According to Denise Gray, GM’s newly appointed director of hybrid energy storage systems, the companies will be challenged to prove the durability, reliability and potential cost at mass volumes of their technology.
“Thanks to critical relationships with the U.S. government, collaborative research with Ford and DaimlerChrysler under the United States Advanced Battery Consortium (USABC), significant progress has been made in battery research,” said Gray. “But a lot of testing and development is still needed. Together, with our suppliers, we intend to address the issues relating to thermal management, storage capacity, recharge times, driving range and cost reduction.”
The two test batteries, one from Cobasys – A123Systems and the other from Johnson Controls – Saft , will be evaluated in prototype Saturn Vue Green Line plug-in hybrids beginning later this year. While both are lithium-ion batteries, the chemistry differs significantly. The suppliers also use unique methods in the design and assembling of the battery packs.
Johnson Controls, Inc., headquartered in Milwaukee, Wis., had sales of $32 billion in fiscal year 2006 and employs approximately 136,000 people. Johnson Controls’ power solutions business provides more than 110 million starter batteries globally each year. Saft, headquartered in Paris, employs 4,000 people and had annual sales of more than $700 million in 2005. Saft and Johnson Controls formed the battery joint venture last year. Now, more than 150 people work for the joint venture, based also in Milwaukee. Saft is a world leader in high performance batteries and has a decade of experience in lithium-ion development and manufacturing. Saft provided lithium-ion batteries for the Chevrolet Sequel fuel cell concept vehicle.
Cobasys has facilities in both Michigan and Ohio with approximately 400 employees dedicated to the design, manufacture and integration of advanced energy storage systems for both transportation and stationary power markets. Their headquarters features one of the world’s largest Energy Storage System development and test facilities required for the validation of battery systems. Cobasys is presently supplying nickel-metal hydride (NiMH) systems for the Saturn Vue Green Line hybrid SUV and will be supplying NiMH systems for the 2007 Saturn Aura Green Line hybrid sedan.
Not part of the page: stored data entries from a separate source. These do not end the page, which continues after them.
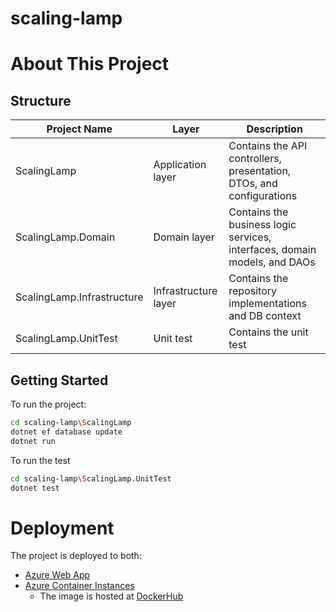 # scaling-lamp

# About This Project
## Structure
| Project Name | Layer | Description |
| ------------ | ----- | ----------- |
| ScalingLamp | Application layer | Contains the API controllers, presentation, DTOs, and configurations |
| ScalingLamp.Domain | Domain layer | Contains the business logic services, interfaces, domain models, and DAOs |
| ScalingLamp.Infrastructure | Infrastructure layer | Contains the repository implementations and DB context |
| ScalingLamp.UnitTest | Unit test | Contains the unit test |

## Getting Started
To run the project:
``` bash
cd scaling-lamp\ScalingLamp
dotnet ef database update
dotnet run
```

To run the test
``` bash
cd scaling-lamp\ScalingLamp.UnitTest
dotnet test
```

# Deployment
The project is deployed to both:
- [Azure Web App](https://scaling-lamp-1.azurewebsites.net)
- [Azure Container Instances](http://20.6.4.170/)
  - The image is hosted at [DockerHub](https://hub.docker.com/repository/docker/weisong0908/scaling-lamp)
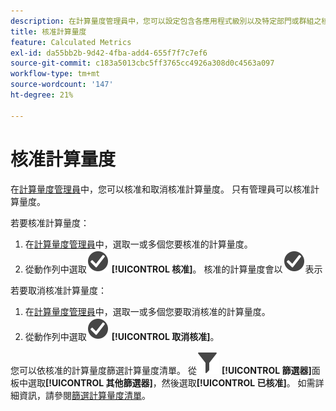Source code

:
 ```yaml
---
description: 在計算量度管理員中，您可以設定包含各應用程式級別以及特定部門或群組之核准量度的工作流程。
title: 核准計算量度
feature: Calculated Metrics
exl-id: da55bb2b-9d42-4fba-add4-655f7f7c7ef6
source-git-commit: c183a5013cbc5ff3765cc4926a308d0c4563a097
workflow-type: tm+mt
source-wordcount: '147'
ht-degree: 21%

---
```


# 核准計算量度

在[計算量度管理員](cm-manager.md)中，您可以核准和取消核准計算量度。 只有管理員可以核准計算量度。

若要核准計算量度：

1. 在[計算量度管理員](cm-approving.md)中，選取一或多個您要核准的計算量度。
1. 從動作列中選取![核取記號圓圈](/help/assets/icons/CheckmarkCircle.svg) **[!UICONTROL 核准]**。 核准的計算量度會以![CheckmarkCircle](/help/assets/icons/CheckmarkCircle.svg)表示

若要取消核准計算量度：

1. 在[計算量度管理員](cm-approving.md)中，選取一或多個您要取消核准的計算量度。
1. 從動作列中選取![核取記號圓形](/help/assets/icons/CheckmarkCircle.svg) **[!UICONTROL 取消核准]**。


您可以依核准的計算量度篩選計算量度清單。 從![篩選器](/help/assets/icons/Filter.svg) **[!UICONTROL 篩選器]**&#x200B;面板中選取&#x200B;**[!UICONTROL 其他篩選器]**，然後選取&#x200B;**[!UICONTROL 已核准]**。 如需詳細資訊，請參閱[篩選計算量度清單](/help/components/calc-metrics/cm-workflow/cm-filter.md)。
A123Systems, which employs 250 people, was started in 2001 to commercialize technology developed at the Massachusetts Institute of Technology (MIT). A123Systems has quickly grown to be one of the world’s largest suppliers of high power lithium-ion batteries. By the end of 2007, A123Systems will have the annual capacity to make 20 million lithium-ion batteries for use in power tools. It also sells batteries for stationary backup power, jet engine auxiliary power units and hybrid trucks and buses.
GM will be actively looking for more partners to bring lithium-ion technology to production. “It’s important to point out that these two agreements are by no means the only avenues we’re pursuing,” Gray said. “We are fully committed to forging the necessary partnerships to produce battery solutions that will meet our aggressive vehicle program targets.”
GM announced Nov. 29 at the 2006 Greater Los Angeles Auto Show its intention to produce a Saturn Vue Green Line plug-in hybrid that has the potential to achieve double the fuel efficiency of any current SUV. In addition to plug-in technology and a lithium-ion battery pack when ready, the Vue Green Line will use a modified version of GM’s 2-mode hybrid system, powerful electric motors and highly efficient electronics to achieve significant increases in fuel economy.